Segment Open

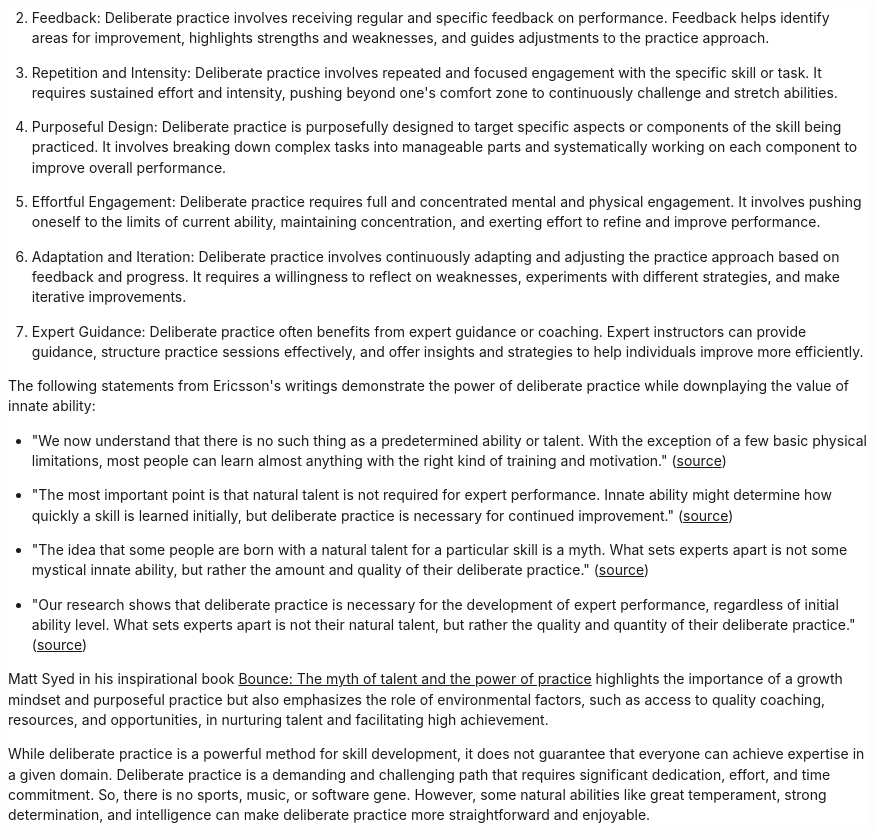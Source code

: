 2. Feedback: Deliberate practice involves receiving regular and specific feedback on performance. Feedback helps identify areas for improvement, highlights strengths and weaknesses, and guides adjustments to the practice approach.
    
3. Repetition and Intensity: Deliberate practice involves repeated and focused engagement with the specific skill or task. It requires sustained effort and intensity, pushing beyond one's comfort zone to continuously challenge and stretch abilities.
    
4. Purposeful Design: Deliberate practice is purposefully designed to target specific aspects or components of the skill being practiced. It involves breaking down complex tasks into manageable parts and systematically working on each component to improve overall performance.
    
5. Effortful Engagement: Deliberate practice requires full and concentrated mental and physical engagement. It involves pushing oneself to the limits of current ability, maintaining concentration, and exerting effort to refine and improve performance.
    
6. Adaptation and Iteration: Deliberate practice involves continuously adapting and adjusting the practice approach based on feedback and progress. It requires a willingness to reflect on weaknesses, experiments with different strategies, and make iterative improvements.
    
7. Expert Guidance: Deliberate practice often benefits from expert guidance or coaching. Expert instructors can provide guidance, structure practice sessions effectively, and offer insights and strategies to help individuals improve more efficiently.
    

The following statements from Ericsson's writings demonstrate the power of deliberate practice while downplaying the value of innate ability:

* "We now understand that there is no such thing as a predetermined ability or talent. With the exception of a few basic physical limitations, most people can learn almost anything with the right kind of training and motivation." ([source](https://psycnet.apa.org/record/1993-40718-001))
    
* "The most important point is that natural talent is not required for expert performance. Innate ability might determine how quickly a skill is learned initially, but deliberate practice is necessary for continued improvement." ([source](https://psycnet.apa.org/record/2006-10094-038))
    
* "The idea that some people are born with a natural talent for a particular skill is a myth. What sets experts apart is not some mystical innate ability, but rather the amount and quality of their deliberate practice." ([source](https://www.amazon.com/Peak-Secrets-New-Science-Expertise-ebook/dp/B011H56MKS))
    
* "Our research shows that deliberate practice is necessary for the development of expert performance, regardless of initial ability level. What sets experts apart is not their natural talent, but rather the quality and quantity of their deliberate practice." ([source](https://www.sciencedirect.com/science/article/abs/pii/S0160289613001736))
    

Matt Syed in his inspirational book [Bounce: The myth of talent and the power of practice](https://www.amazon.de/-/en/Matthew-Syed/dp/0007350546) highlights the importance of a growth mindset and purposeful practice but also emphasizes the role of environmental factors, such as access to quality coaching, resources, and opportunities, in nurturing talent and facilitating high achievement.

While deliberate practice is a powerful method for skill development, it does not guarantee that everyone can achieve expertise in a given domain. Deliberate practice is a demanding and challenging path that requires significant dedication, effort, and time commitment. So, there is no sports, music, or software gene. However, some natural abilities like great temperament, strong determination, and intelligence can make deliberate practice more straightforward and enjoyable.
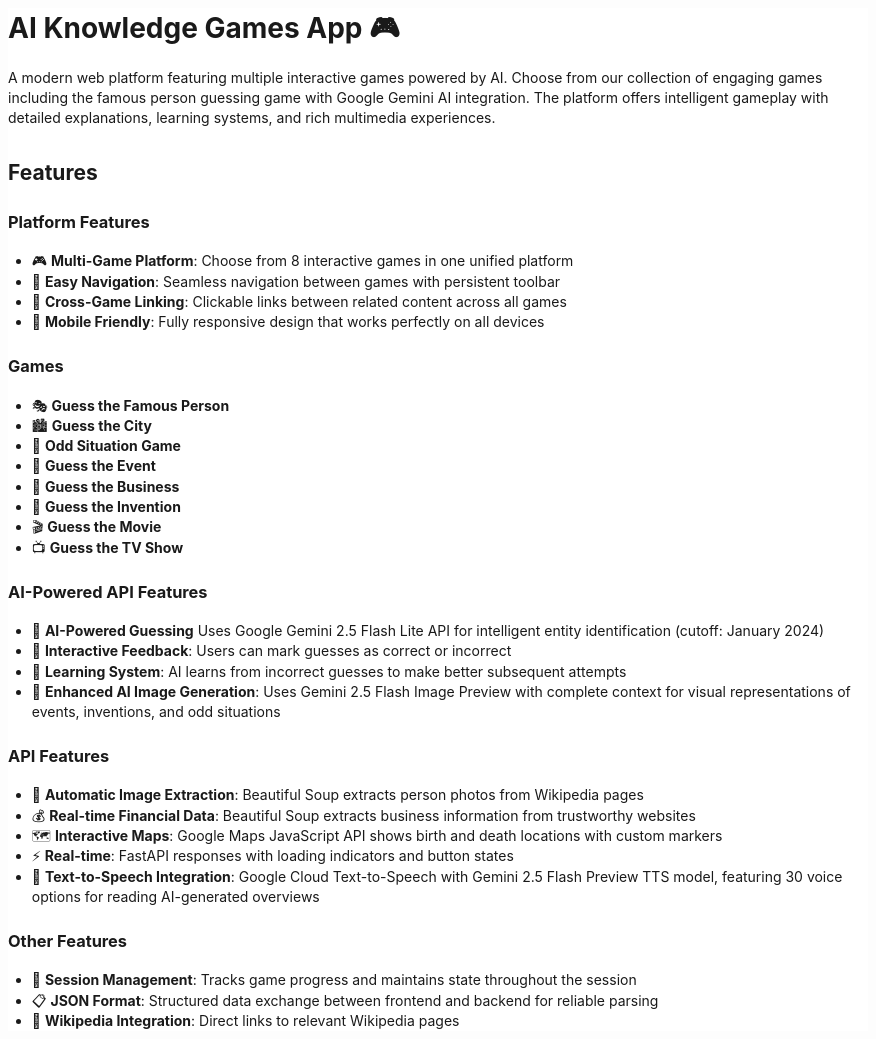 # AI Knowledge Games App 🎮

A modern web platform featuring multiple interactive games powered by AI. Choose from our collection of engaging games including the famous person guessing game with Google Gemini AI integration. The platform offers intelligent gameplay with detailed explanations, learning systems, and rich multimedia experiences.

## Features

### Platform Features
- 🎮 **Multi-Game Platform**: Choose from 8 interactive games in one unified platform
- 🧭 **Easy Navigation**: Seamless navigation between games with persistent toolbar
- 🔗 **Cross-Game Linking**: Clickable links between related content across all games
- 📱 **Mobile Friendly**: Fully responsive design that works perfectly on all devices

### Games
- 🎭 **Guess the Famous Person**
- 🏙️ **Guess the City**
- 🎪 **Odd Situation Game**
- 📅 **Guess the Event**
- 🏢 **Guess the Business**
- 🔧 **Guess the Invention**
- 🎬 **Guess the Movie**
- 📺 **Guess the TV Show**

### AI-Powered API Features
- 🤖 **AI-Powered Guessing** Uses Google Gemini 2.5 Flash Lite API for intelligent entity identification (cutoff: January 2024)
- 🎯 **Interactive Feedback**: Users can mark guesses as correct or incorrect
- 🔄 **Learning System**: AI learns from incorrect guesses to make better subsequent attempts
- 📸 **Enhanced AI Image Generation**: Uses Gemini 2.5 Flash Image Preview with complete context for visual representations of events, inventions, and odd situations

### API Features
- 📸 **Automatic Image Extraction**: Beautiful Soup extracts person photos from Wikipedia pages
- 💰 **Real-time Financial Data**: Beautiful Soup extracts business information from trustworthy websites
- 🗺️ **Interactive Maps**: Google Maps JavaScript API shows birth and death locations with custom markers
- ⚡ **Real-time**: FastAPI responses with loading indicators and button states
- 🎤 **Text-to-Speech Integration**: Google Cloud Text-to-Speech with Gemini 2.5 Flash Preview TTS model, featuring 30 voice options for reading AI-generated overviews

### Other Features
- 🔄 **Session Management**: Tracks game progress and maintains state throughout the session
- 📋 **JSON Format**: Structured data exchange between frontend and backend for reliable parsing
- 🔗 **Wikipedia Integration**: Direct links to relevant Wikipedia pages
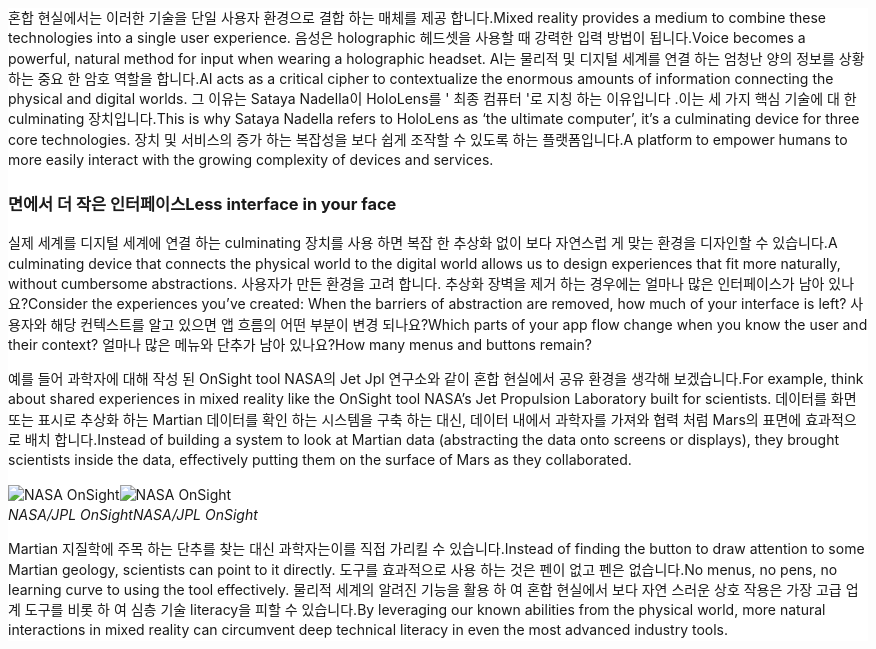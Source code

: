 <span data-ttu-id="e0a09-151">혼합 현실에서는 이러한 기술을 단일 사용자 환경으로 결합 하는 매체를 제공 합니다.</span><span class="sxs-lookup"><span data-stu-id="e0a09-151">Mixed reality provides a medium to combine these technologies into a single user experience.</span></span> <span data-ttu-id="e0a09-152">음성은 holographic 헤드셋을 사용할 때 강력한 입력 방법이 됩니다.</span><span class="sxs-lookup"><span data-stu-id="e0a09-152">Voice becomes a powerful, natural method for input when wearing a holographic headset.</span></span> <span data-ttu-id="e0a09-153">AI는 물리적 및 디지털 세계를 연결 하는 엄청난 양의 정보를 상황 하는 중요 한 암호 역할을 합니다.</span><span class="sxs-lookup"><span data-stu-id="e0a09-153">AI acts as a critical cipher to contextualize the enormous amounts of information connecting the physical and digital worlds.</span></span> <span data-ttu-id="e0a09-154">그 이유는 Sataya Nadella이 HoloLens를 ' 최종 컴퓨터 '로 지칭 하는 이유입니다 .이는 세 가지 핵심 기술에 대 한 culminating 장치입니다.</span><span class="sxs-lookup"><span data-stu-id="e0a09-154">This is why Sataya Nadella refers to HoloLens as ‘the ultimate computer’, it’s a culminating device for three core technologies.</span></span> <span data-ttu-id="e0a09-155">장치 및 서비스의 증가 하는 복잡성을 보다 쉽게 조작할 수 있도록 하는 플랫폼입니다.</span><span class="sxs-lookup"><span data-stu-id="e0a09-155">A platform to empower humans to more easily interact with the growing complexity of devices and services.</span></span>

### <a name="less-interface-in-your-face"></a><span data-ttu-id="e0a09-156">면에서 더 작은 인터페이스</span><span class="sxs-lookup"><span data-stu-id="e0a09-156">Less interface in your face</span></span>

<span data-ttu-id="e0a09-157">실제 세계를 디지털 세계에 연결 하는 culminating 장치를 사용 하면 복잡 한 추상화 없이 보다 자연스럽 게 맞는 환경을 디자인할 수 있습니다.</span><span class="sxs-lookup"><span data-stu-id="e0a09-157">A culminating device that connects the physical world to the digital world allows us to design experiences that fit more naturally, without cumbersome abstractions.</span></span> <span data-ttu-id="e0a09-158">사용자가 만든 환경을 고려 합니다. 추상화 장벽을 제거 하는 경우에는 얼마나 많은 인터페이스가 남아 있나요?</span><span class="sxs-lookup"><span data-stu-id="e0a09-158">Consider the experiences you’ve created: When the barriers of abstraction are removed, how much of your interface is left?</span></span> <span data-ttu-id="e0a09-159">사용자와 해당 컨텍스트를 알고 있으면 앱 흐름의 어떤 부분이 변경 되나요?</span><span class="sxs-lookup"><span data-stu-id="e0a09-159">Which parts of your app flow change when you know the user and their context?</span></span> <span data-ttu-id="e0a09-160">얼마나 많은 메뉴와 단추가 남아 있나요?</span><span class="sxs-lookup"><span data-stu-id="e0a09-160">How many menus and buttons remain?</span></span>

<span data-ttu-id="e0a09-161">예를 들어 과학자에 대해 작성 된 OnSight tool NASA의 Jet Jpl 연구소와 같이 혼합 현실에서 공유 환경을 생각해 보겠습니다.</span><span class="sxs-lookup"><span data-stu-id="e0a09-161">For example, think about shared experiences in mixed reality like the OnSight tool NASA’s Jet Propulsion Laboratory built for scientists.</span></span> <span data-ttu-id="e0a09-162">데이터를 화면 또는 표시로 추상화 하는 Martian 데이터를 확인 하는 시스템을 구축 하는 대신, 데이터 내에서 과학자를 가져와 협력 처럼 Mars의 표면에 효과적으로 배치 합니다.</span><span class="sxs-lookup"><span data-stu-id="e0a09-162">Instead of building a system to look at Martian data (abstracting the data onto screens or displays), they brought scientists inside the data, effectively putting them on the surface of Mars as they collaborated.</span></span>

<span data-ttu-id="e0a09-163">![NASA OnSight](images/nasa-onsight.jpg)</span><span class="sxs-lookup"><span data-stu-id="e0a09-163">![NASA OnSight](images/nasa-onsight.jpg)</span></span><br>
<span data-ttu-id="e0a09-164">*NASA/JPL OnSight*</span><span class="sxs-lookup"><span data-stu-id="e0a09-164">*NASA/JPL OnSight*</span></span>

<span data-ttu-id="e0a09-165">Martian 지질학에 주목 하는 단추를 찾는 대신 과학자는이를 직접 가리킬 수 있습니다.</span><span class="sxs-lookup"><span data-stu-id="e0a09-165">Instead of finding the button to draw attention to some Martian geology, scientists can point to it directly.</span></span> <span data-ttu-id="e0a09-166">도구를 효과적으로 사용 하는 것은 펜이 없고 펜은 없습니다.</span><span class="sxs-lookup"><span data-stu-id="e0a09-166">No menus, no pens, no learning curve to using the tool effectively.</span></span> <span data-ttu-id="e0a09-167">물리적 세계의 알려진 기능을 활용 하 여 혼합 현실에서 보다 자연 스러운 상호 작용은 가장 고급 업계 도구를 비롯 하 여 심층 기술 literacy을 피할 수 있습니다.</span><span class="sxs-lookup"><span data-stu-id="e0a09-167">By leveraging our known abilities from the physical world, more natural interactions in mixed reality can circumvent deep technical literacy in even the most advanced industry tools.</span></span>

Segment Closed

To do: Exactly the lines from the top of the listing through the line with "the practice approach.", and no pictures, should be printed.

Problem solution:
Source code

: 2. Feedback: Deliberate practice involves receiving regular and specific feedback on performance. Feedback helps identify areas for improvement, highlights strengths and weaknesses, and guides adjustments to the practice approach.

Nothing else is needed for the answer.